What is needed
Where a record holds a picture, leave the picture out; otherwise repeat every record exactly.

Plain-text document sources

============================================================

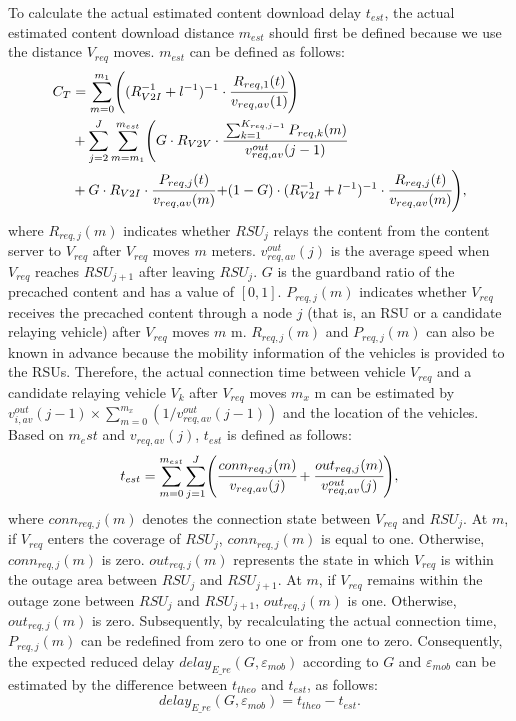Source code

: \documentclass[electronics,aricle,accept,pdftex,moreauthors]{Definitions/mdpi}
\begin{document}
To calculate the actual estimated content download delay ${t}_{est}$, the actual estimated content download distance ${m}_{est}$ should first be defined because we use the distance $V_{req}$ moves. ${m}_{est}$ can be defined as follows:
\begin{equation}
    \begin{split}
        C_{T}&=\sum_{m=0}^{m_{1}}\left( (R_{V2I}^{-1} + l^{-1})^{-1} \cdot\cfrac{R_{req, 1}(t)}{v_{req, av}(1)}\right) \\
        &+\sum_{j=2}^{J}\sum_{m=m_{1}}^{m_{est}} \left( G \cdot R_{V2V} \cdot \cfrac{\sum_{k=1}^{K_{req,j-1}}P_{req, k}(m)}{v_{req, av}^{out}(j-1)}\right.\\
        &+G\cdot R_{V2I}\cdot\cfrac{P_{req, j}(t)}{v_{req, av}(m)}\left.+(1-G)\cdot (R_{V2I}^{-1} + l^{-1})^{-1} \cdot\cfrac{R_{req, j}(t)}{v_{req, av}(m)} \right),
    \end{split}
\end{equation}
where ${R}_{req, j}(m)$ indicates whether ${RSU}_{j}$ relays the content from the content server to ${V}_{req}$ after $V_{req}$ moves $m$ meters. %
 ${v}_{req, av}^{out}(j)$ is the average speed when ${V}_{req}$ reaches ${RSU}_{j+1}$ after leaving ${RSU}_{j}$. $G$ is the guardband ratio of the precached content and has a value of $[0, 1]$. ${P}_{req, j}(m)$ indicates whether ${V}_{req}$ receives the precached content through a node $j$ (that is, an RSU or a candidate relaying vehicle) after $V_{req}$ moves $m$ m.
${R}_{req, j}(m)$ and ${P}_{req, j}(m)$ can also be known in advance because the mobility information of the vehicles is provided to the RSUs.
Therefore, the actual connection time between vehicle ${V}_{req}$ and a candidate relaying vehicle ${V}_{k}$ after $V_{req}$ moves $m_{x}$ m can be estimated by $v_{i, av}^{out}(j-1) \times \sum_{m=0}^{m_{x}} (1 / v_{req, av}^{out}(j-1))$ and the location of the vehicles.
Based on $m_est$ and $v_{req, av}(j)$, $t_{est}$ is defined as follows:
\begin{equation}
    t_{est} = \sum_{m = 0}^{m_{est}} \sum_{j = 1}^{J} \left(\cfrac{conn_{req, j}(m)}{v_{req, av} (j)} + \cfrac{out_{req, j}(m)}{v_{req, av}^{out} (j)}\right),
\end{equation}
where $conn_{req, j}(m)$ denotes the connection state between $V_{req}$ and $RSU_{j}$. At $m$, if $V_{req}$ enters the coverage of $RSU_{j}$, $conn_{req, j}(m)$ is equal to one. Otherwise, $conn_{req, j}(m)$ is zero. $out_{req, j}(m)$ represents the state in which $V_{req}$ is within the outage area between $RSU_{j}$ and $RSU_{j+1}$. At $m$, if $V_{req}$ remains within the outage zone between $RSU_{j}$ and $RSU_{j+1}$, $out_{req, j}(m)$ is one. Otherwise, $out_{req, j}(m)$ is zero. Subsequently, by recalculating the actual connection time, ${P}_{req, j}(m)$ can be redefined from zero to one or from one to zero. Consequently, the expected reduced delay $delay_{E\_re}(G, \varepsilon_{mob})$ according to $G$ and $\varepsilon_{mob}$ can be estimated by the difference between $t_{theo}$ and $t_{est}$, as follows:
\begin{equation}
    delay_{E\_re}(G, \varepsilon_{mob}) = t_{theo}-t_{est}.
\end{equation}
\end{document}
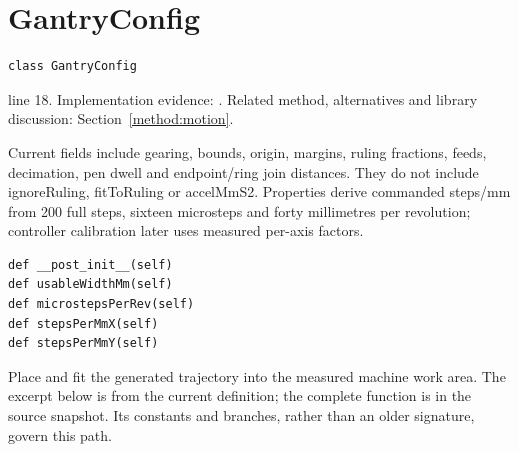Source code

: \section{GantryConfig}\label{fn:reproduce:GantryConfig}
\begin{lstlisting}[style=sig]
class GantryConfig
\end{lstlisting}
 line 18. Implementation evidence: \cite{code2026}. Related method, alternatives and library discussion: Section~\ref{method:motion}.


Current fields include gearing, bounds, origin, margins, ruling fractions, feeds, decimation, pen dwell and endpoint/ring join distances. They do not include ignoreRuling, fitToRuling or accelMmS2. Properties derive commanded steps/mm from 200 full steps, sixteen microsteps and forty millimetres per revolution; controller calibration later uses measured per-axis factors.


\begin{lstlisting}[style=plain]
def __post_init__(self)
def usableWidthMm(self)
def microstepsPerRev(self)
def stepsPerMmX(self)
def stepsPerMmY(self)
\end{lstlisting}
Place and fit the generated trajectory into the measured machine work area. The excerpt below is from the current definition; the complete function is in the source snapshot. Its constants and branches, rather than an older signature, govern this path.



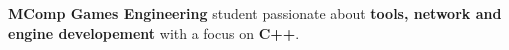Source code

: \vspace*{-5mm}
\noindent
\begin{center}
    \textbf{MComp Games Engineering} student passionate about \textbf{tools, network and engine developement} with a focus on \textbf{C++}.
\end{center}
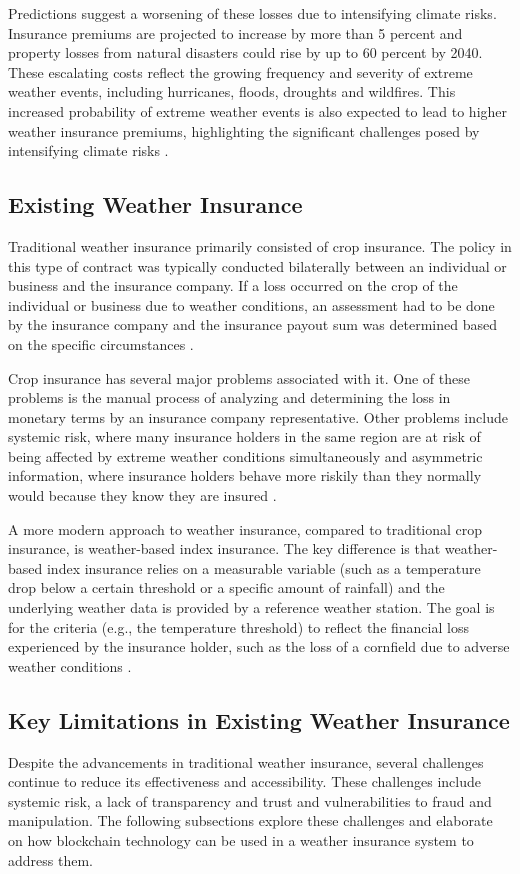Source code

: Predictions suggest a worsening of these losses due to intensifying climate risks. Insurance premiums are projected to increase by more than 5 percent and property losses from natural disasters could rise by up to 60 percent by 2040. These escalating costs reflect the growing frequency and severity of extreme weather events, including hurricanes, floods, droughts and wildfires. This increased probability of extreme weather events is also expected to lead to higher weather insurance premiums, highlighting the significant challenges posed by intensifying climate risks \autocites{cho2022climate}{tucker1997climate}.

\subsection{Existing Weather Insurance}
Traditional weather insurance primarily consisted of crop insurance. The policy in this type of contract was typically conducted bilaterally between an individual or business and the insurance company. If a loss occurred on the crop of the individual or business due to weather conditions, an assessment had to be done by the insurance company and the insurance payout sum was determined based on the specific circumstances \autocite{michler2022risk}.

Crop insurance has several major problems associated with it. One of these problems is the manual process of analyzing and determining the loss in monetary terms by an insurance company representative. Other problems include systemic risk, where many insurance holders in the same region are at risk of being affected by extreme weather conditions simultaneously and asymmetric information, where insurance holders behave more riskily than they normally would because they know they are insured \autocite{makki2002crop}.

\sloppy A more modern approach to weather insurance, compared to traditional crop insurance, is weather-based index insurance. The key difference is that weather-based index insurance relies on a measurable variable (such as a temperature drop below a certain threshold or a specific amount of rainfall) and the underlying weather data is provided by a reference weather station. The goal is for the criteria (e.g., the temperature threshold) to reflect the financial loss experienced by the insurance holder, such as the loss of a cornfield due to adverse weather conditions \autocite{kajwang2022weather}.

\subsection{Key Limitations in Existing Weather Insurance}\label{section:key_limitations_existing_insurance}
Despite the advancements in traditional weather insurance, several challenges continue to reduce its effectiveness and accessibility. These challenges include systemic risk, a lack of transparency and trust and vulnerabilities to fraud and manipulation. The following subsections explore these challenges and elaborate on how blockchain technology can be used in a weather insurance system to address them.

============================================================

Exercise output
Source code

: \documentclass[electronics,aricle,accept,pdftex,moreauthors]{Definitions/mdpi}
\begin{document}
To calculate the actual estimated content download delay ${t}_{est}$, the actual estimated content download distance ${m}_{est}$ should first be defined because we use the distance $V_{req}$ moves. ${m}_{est}$ can be defined as follows:
\begin{equation}
    \begin{split}
        C_{T}&=\sum_{m=0}^{m_{1}}\left( (R_{V2I}^{-1} + l^{-1})^{-1} \cdot\cfrac{R_{req, 1}(t)}{v_{req, av}(1)}\right) \\
        &+\sum_{j=2}^{J}\sum_{m=m_{1}}^{m_{est}} \left( G \cdot R_{V2V} \cdot \cfrac{\sum_{k=1}^{K_{req,j-1}}P_{req, k}(m)}{v_{req, av}^{out}(j-1)}\right.\\
        &+G\cdot R_{V2I}\cdot\cfrac{P_{req, j}(t)}{v_{req, av}(m)}\left.+(1-G)\cdot (R_{V2I}^{-1} + l^{-1})^{-1} \cdot\cfrac{R_{req, j}(t)}{v_{req, av}(m)} \right),
    \end{split}
\end{equation}
where ${R}_{req, j}(m)$ indicates whether ${RSU}_{j}$ relays the content from the content server to ${V}_{req}$ after $V_{req}$ moves $m$ meters. %
 ${v}_{req, av}^{out}(j)$ is the average speed when ${V}_{req}$ reaches ${RSU}_{j+1}$ after leaving ${RSU}_{j}$. $G$ is the guardband ratio of the precached content and has a value of $[0, 1]$. ${P}_{req, j}(m)$ indicates whether ${V}_{req}$ receives the precached content through a node $j$ (that is, an RSU or a candidate relaying vehicle) after $V_{req}$ moves $m$ m.
${R}_{req, j}(m)$ and ${P}_{req, j}(m)$ can also be known in advance because the mobility information of the vehicles is provided to the RSUs.
Therefore, the actual connection time between vehicle ${V}_{req}$ and a candidate relaying vehicle ${V}_{k}$ after $V_{req}$ moves $m_{x}$ m can be estimated by $v_{i, av}^{out}(j-1) \times \sum_{m=0}^{m_{x}} (1 / v_{req, av}^{out}(j-1))$ and the location of the vehicles.
Based on $m_est$ and $v_{req, av}(j)$, $t_{est}$ is defined as follows:
\begin{equation}
    t_{est} = \sum_{m = 0}^{m_{est}} \sum_{j = 1}^{J} \left(\cfrac{conn_{req, j}(m)}{v_{req, av} (j)} + \cfrac{out_{req, j}(m)}{v_{req, av}^{out} (j)}\right),
\end{equation}
where $conn_{req, j}(m)$ denotes the connection state between $V_{req}$ and $RSU_{j}$. At $m$, if $V_{req}$ enters the coverage of $RSU_{j}$, $conn_{req, j}(m)$ is equal to one. Otherwise, $conn_{req, j}(m)$ is zero. $out_{req, j}(m)$ represents the state in which $V_{req}$ is within the outage area between $RSU_{j}$ and $RSU_{j+1}$. At $m$, if $V_{req}$ remains within the outage zone between $RSU_{j}$ and $RSU_{j+1}$, $out_{req, j}(m)$ is one. Otherwise, $out_{req, j}(m)$ is zero. Subsequently, by recalculating the actual connection time, ${P}_{req, j}(m)$ can be redefined from zero to one or from one to zero. Consequently, the expected reduced delay $delay_{E\_re}(G, \varepsilon_{mob})$ according to $G$ and $\varepsilon_{mob}$ can be estimated by the difference between $t_{theo}$ and $t_{est}$, as follows:
\begin{equation}
    delay_{E\_re}(G, \varepsilon_{mob}) = t_{theo}-t_{est}.
\end{equation}
\end{document}
Source code

: \section{GantryConfig}\label{fn:reproduce:GantryConfig}
\begin{lstlisting}[style=sig]
class GantryConfig
\end{lstlisting}
 line 18. Implementation evidence: \cite{code2026}. Related method, alternatives and library discussion: Section~\ref{method:motion}.


Current fields include gearing, bounds, origin, margins, ruling fractions, feeds, decimation, pen dwell and endpoint/ring join distances. They do not include ignoreRuling, fitToRuling or accelMmS2. Properties derive commanded steps/mm from 200 full steps, sixteen microsteps and forty millimetres per revolution; controller calibration later uses measured per-axis factors.


\begin{lstlisting}[style=plain]
def __post_init__(self)
def usableWidthMm(self)
def microstepsPerRev(self)
def stepsPerMmX(self)
def stepsPerMmY(self)
\end{lstlisting}
Place and fit the generated trajectory into the measured machine work area. The excerpt below is from the current definition; the complete function is in the source snapshot. Its constants and branches, rather than an older signature, govern this path.



Source code

: \vspace*{-5mm}
\noindent
\begin{center}
    \textbf{MComp Games Engineering} student passionate about \textbf{tools, network and engine developement} with a focus on \textbf{C++}.
\end{center}
Source code

: Predictions suggest a worsening of these losses due to intensifying climate risks. Insurance premiums are projected to increase by more than 5 percent and property losses from natural disasters could rise by up to 60 percent by 2040. These escalating costs reflect the growing frequency and severity of extreme weather events, including hurricanes, floods, droughts and wildfires. This increased probability of extreme weather events is also expected to lead to higher weather insurance premiums, highlighting the significant challenges posed by intensifying climate risks \autocites{cho2022climate}{tucker1997climate}.

\subsection{Existing Weather Insurance}
Traditional weather insurance primarily consisted of crop insurance. The policy in this type of contract was typically conducted bilaterally between an individual or business and the insurance company. If a loss occurred on the crop of the individual or business due to weather conditions, an assessment had to be done by the insurance company and the insurance payout sum was determined based on the specific circumstances \autocite{michler2022risk}.

Crop insurance has several major problems associated with it. One of these problems is the manual process of analyzing and determining the loss in monetary terms by an insurance company representative. Other problems include systemic risk, where many insurance holders in the same region are at risk of being affected by extreme weather conditions simultaneously and asymmetric information, where insurance holders behave more riskily than they normally would because they know they are insured \autocite{makki2002crop}.

\sloppy A more modern approach to weather insurance, compared to traditional crop insurance, is weather-based index insurance. The key difference is that weather-based index insurance relies on a measurable variable (such as a temperature drop below a certain threshold or a specific amount of rainfall) and the underlying weather data is provided by a reference weather station. The goal is for the criteria (e.g., the temperature threshold) to reflect the financial loss experienced by the insurance holder, such as the loss of a cornfield due to adverse weather conditions \autocite{kajwang2022weather}.

\subsection{Key Limitations in Existing Weather Insurance}\label{section:key_limitations_existing_insurance}
Despite the advancements in traditional weather insurance, several challenges continue to reduce its effectiveness and accessibility. These challenges include systemic risk, a lack of transparency and trust and vulnerabilities to fraud and manipulation. The following subsections explore these challenges and elaborate on how blockchain technology can be used in a weather insurance system to address them.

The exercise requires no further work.